DATASET EXCERPTS:
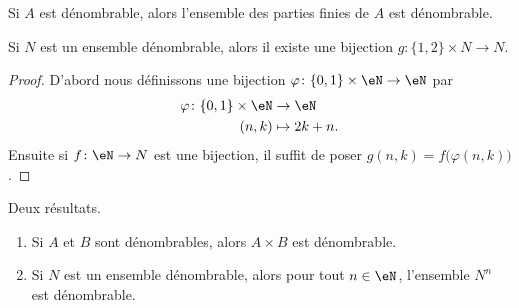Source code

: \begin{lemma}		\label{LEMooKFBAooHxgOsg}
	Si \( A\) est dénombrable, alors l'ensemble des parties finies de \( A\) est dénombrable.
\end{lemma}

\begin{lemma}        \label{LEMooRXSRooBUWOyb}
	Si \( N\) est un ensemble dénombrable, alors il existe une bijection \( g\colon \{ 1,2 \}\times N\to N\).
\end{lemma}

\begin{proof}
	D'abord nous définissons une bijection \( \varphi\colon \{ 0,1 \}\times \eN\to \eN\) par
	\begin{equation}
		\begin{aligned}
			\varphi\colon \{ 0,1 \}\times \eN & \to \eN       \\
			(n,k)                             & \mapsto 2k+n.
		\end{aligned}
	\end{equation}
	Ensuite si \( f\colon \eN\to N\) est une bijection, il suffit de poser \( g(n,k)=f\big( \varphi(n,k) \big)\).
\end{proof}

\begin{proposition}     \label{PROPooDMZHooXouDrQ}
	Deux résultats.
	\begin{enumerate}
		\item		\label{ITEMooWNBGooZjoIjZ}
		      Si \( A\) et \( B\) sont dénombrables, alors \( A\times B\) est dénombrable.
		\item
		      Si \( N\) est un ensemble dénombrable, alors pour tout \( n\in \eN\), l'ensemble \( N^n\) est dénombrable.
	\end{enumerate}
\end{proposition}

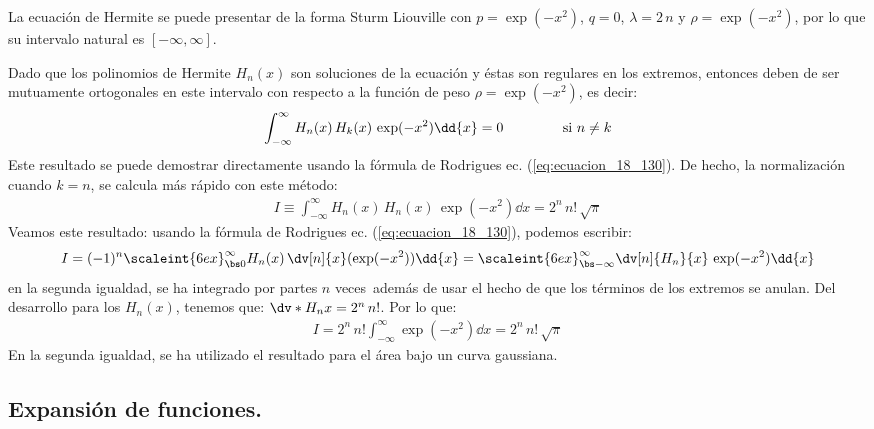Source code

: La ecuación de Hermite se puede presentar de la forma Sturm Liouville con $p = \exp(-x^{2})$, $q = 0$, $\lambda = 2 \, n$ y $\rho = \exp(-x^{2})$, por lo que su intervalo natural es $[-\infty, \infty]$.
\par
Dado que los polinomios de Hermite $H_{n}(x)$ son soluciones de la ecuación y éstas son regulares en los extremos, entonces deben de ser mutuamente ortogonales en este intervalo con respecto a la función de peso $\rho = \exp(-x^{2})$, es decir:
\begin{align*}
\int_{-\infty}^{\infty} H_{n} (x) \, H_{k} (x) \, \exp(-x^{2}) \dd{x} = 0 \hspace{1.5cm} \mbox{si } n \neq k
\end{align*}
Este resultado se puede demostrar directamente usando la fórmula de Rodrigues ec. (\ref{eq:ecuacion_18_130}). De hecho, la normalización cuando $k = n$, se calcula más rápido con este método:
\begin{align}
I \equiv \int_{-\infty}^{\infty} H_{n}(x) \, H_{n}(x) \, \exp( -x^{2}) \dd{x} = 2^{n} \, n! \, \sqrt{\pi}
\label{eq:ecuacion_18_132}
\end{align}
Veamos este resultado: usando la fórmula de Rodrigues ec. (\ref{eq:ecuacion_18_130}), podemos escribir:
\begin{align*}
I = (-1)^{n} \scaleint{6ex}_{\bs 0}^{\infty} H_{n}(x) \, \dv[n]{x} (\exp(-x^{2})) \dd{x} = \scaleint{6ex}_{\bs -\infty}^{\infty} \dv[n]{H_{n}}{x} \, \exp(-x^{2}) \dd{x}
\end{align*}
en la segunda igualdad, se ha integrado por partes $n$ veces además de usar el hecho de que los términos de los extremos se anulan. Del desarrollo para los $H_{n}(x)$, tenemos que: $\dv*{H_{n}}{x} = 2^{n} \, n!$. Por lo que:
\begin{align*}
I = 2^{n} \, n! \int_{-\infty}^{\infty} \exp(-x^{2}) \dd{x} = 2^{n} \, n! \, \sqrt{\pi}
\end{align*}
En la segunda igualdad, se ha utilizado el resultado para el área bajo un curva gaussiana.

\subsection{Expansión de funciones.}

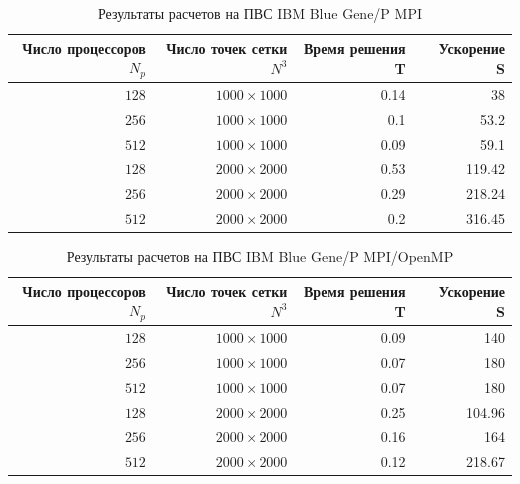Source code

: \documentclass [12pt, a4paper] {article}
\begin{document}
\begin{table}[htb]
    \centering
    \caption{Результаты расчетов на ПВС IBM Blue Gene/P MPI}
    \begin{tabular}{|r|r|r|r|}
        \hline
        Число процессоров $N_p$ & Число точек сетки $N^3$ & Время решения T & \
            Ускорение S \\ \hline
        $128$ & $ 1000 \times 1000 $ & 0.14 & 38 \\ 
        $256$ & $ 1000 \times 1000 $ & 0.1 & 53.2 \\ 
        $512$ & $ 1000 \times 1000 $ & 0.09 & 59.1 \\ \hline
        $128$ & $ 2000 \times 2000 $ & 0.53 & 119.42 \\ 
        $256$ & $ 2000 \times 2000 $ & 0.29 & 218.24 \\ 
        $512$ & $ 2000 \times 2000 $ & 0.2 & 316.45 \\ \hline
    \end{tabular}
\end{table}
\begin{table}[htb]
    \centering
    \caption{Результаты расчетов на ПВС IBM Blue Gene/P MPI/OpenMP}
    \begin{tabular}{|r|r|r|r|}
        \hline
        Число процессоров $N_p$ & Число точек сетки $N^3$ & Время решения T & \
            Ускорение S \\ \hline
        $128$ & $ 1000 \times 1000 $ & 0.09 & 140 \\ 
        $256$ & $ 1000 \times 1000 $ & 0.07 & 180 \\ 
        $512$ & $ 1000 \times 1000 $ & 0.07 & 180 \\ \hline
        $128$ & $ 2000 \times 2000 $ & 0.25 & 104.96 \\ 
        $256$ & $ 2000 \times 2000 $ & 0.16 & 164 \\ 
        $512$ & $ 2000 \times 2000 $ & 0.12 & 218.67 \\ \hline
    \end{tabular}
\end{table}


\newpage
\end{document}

WHAT IS NEEDED:
Going through the records above line by line, transcribe each one exactly and skip any pictures.

EXPECTED ANSWER:
Source code

: \begin{lemma}		\label{LEMooKFBAooHxgOsg}
	Si \( A\) est dénombrable, alors l'ensemble des parties finies de \( A\) est dénombrable.
\end{lemma}

\begin{lemma}        \label{LEMooRXSRooBUWOyb}
	Si \( N\) est un ensemble dénombrable, alors il existe une bijection \( g\colon \{ 1,2 \}\times N\to N\).
\end{lemma}

\begin{proof}
	D'abord nous définissons une bijection \( \varphi\colon \{ 0,1 \}\times \eN\to \eN\) par
	\begin{equation}
		\begin{aligned}
			\varphi\colon \{ 0,1 \}\times \eN & \to \eN       \\
			(n,k)                             & \mapsto 2k+n.
		\end{aligned}
	\end{equation}
	Ensuite si \( f\colon \eN\to N\) est une bijection, il suffit de poser \( g(n,k)=f\big( \varphi(n,k) \big)\).
\end{proof}

\begin{proposition}     \label{PROPooDMZHooXouDrQ}
	Deux résultats.
	\begin{enumerate}
		\item		\label{ITEMooWNBGooZjoIjZ}
		      Si \( A\) et \( B\) sont dénombrables, alors \( A\times B\) est dénombrable.
		\item
		      Si \( N\) est un ensemble dénombrable, alors pour tout \( n\in \eN\), l'ensemble \( N^n\) est dénombrable.
	\end{enumerate}
\end{proposition}

Source code

: La ecuación de Hermite se puede presentar de la forma Sturm Liouville con $p = \exp(-x^{2})$, $q = 0$, $\lambda = 2 \, n$ y $\rho = \exp(-x^{2})$, por lo que su intervalo natural es $[-\infty, \infty]$.
\par
Dado que los polinomios de Hermite $H_{n}(x)$ son soluciones de la ecuación y éstas son regulares en los extremos, entonces deben de ser mutuamente ortogonales en este intervalo con respecto a la función de peso $\rho = \exp(-x^{2})$, es decir:
\begin{align*}
\int_{-\infty}^{\infty} H_{n} (x) \, H_{k} (x) \, \exp(-x^{2}) \dd{x} = 0 \hspace{1.5cm} \mbox{si } n \neq k
\end{align*}
Este resultado se puede demostrar directamente usando la fórmula de Rodrigues ec. (\ref{eq:ecuacion_18_130}). De hecho, la normalización cuando $k = n$, se calcula más rápido con este método:
\begin{align}
I \equiv \int_{-\infty}^{\infty} H_{n}(x) \, H_{n}(x) \, \exp( -x^{2}) \dd{x} = 2^{n} \, n! \, \sqrt{\pi}
\label{eq:ecuacion_18_132}
\end{align}
Veamos este resultado: usando la fórmula de Rodrigues ec. (\ref{eq:ecuacion_18_130}), podemos escribir:
\begin{align*}
I = (-1)^{n} \scaleint{6ex}_{\bs 0}^{\infty} H_{n}(x) \, \dv[n]{x} (\exp(-x^{2})) \dd{x} = \scaleint{6ex}_{\bs -\infty}^{\infty} \dv[n]{H_{n}}{x} \, \exp(-x^{2}) \dd{x}
\end{align*}
en la segunda igualdad, se ha integrado por partes $n$ veces además de usar el hecho de que los términos de los extremos se anulan. Del desarrollo para los $H_{n}(x)$, tenemos que: $\dv*{H_{n}}{x} = 2^{n} \, n!$. Por lo que:
\begin{align*}
I = 2^{n} \, n! \int_{-\infty}^{\infty} \exp(-x^{2}) \dd{x} = 2^{n} \, n! \, \sqrt{\pi}
\end{align*}
En la segunda igualdad, se ha utilizado el resultado para el área bajo un curva gaussiana.

\subsection{Expansión de funciones.}

Source code

: \documentclass [12pt, a4paper] {article}
\begin{document}
\begin{table}[htb]
    \centering
    \caption{Результаты расчетов на ПВС IBM Blue Gene/P MPI}
    \begin{tabular}{|r|r|r|r|}
        \hline
        Число процессоров $N_p$ & Число точек сетки $N^3$ & Время решения T & \
            Ускорение S \\ \hline
        $128$ & $ 1000 \times 1000 $ & 0.14 & 38 \\ 
        $256$ & $ 1000 \times 1000 $ & 0.1 & 53.2 \\ 
        $512$ & $ 1000 \times 1000 $ & 0.09 & 59.1 \\ \hline
        $128$ & $ 2000 \times 2000 $ & 0.53 & 119.42 \\ 
        $256$ & $ 2000 \times 2000 $ & 0.29 & 218.24 \\ 
        $512$ & $ 2000 \times 2000 $ & 0.2 & 316.45 \\ \hline
    \end{tabular}
\end{table}
\begin{table}[htb]
    \centering
    \caption{Результаты расчетов на ПВС IBM Blue Gene/P MPI/OpenMP}
    \begin{tabular}{|r|r|r|r|}
        \hline
        Число процессоров $N_p$ & Число точек сетки $N^3$ & Время решения T & \
            Ускорение S \\ \hline
        $128$ & $ 1000 \times 1000 $ & 0.09 & 140 \\ 
        $256$ & $ 1000 \times 1000 $ & 0.07 & 180 \\ 
        $512$ & $ 1000 \times 1000 $ & 0.07 & 180 \\ \hline
        $128$ & $ 2000 \times 2000 $ & 0.25 & 104.96 \\ 
        $256$ & $ 2000 \times 2000 $ & 0.16 & 164 \\ 
        $512$ & $ 2000 \times 2000 $ & 0.12 & 218.67 \\ \hline
    \end{tabular}
\end{table}


\newpage
\end{document}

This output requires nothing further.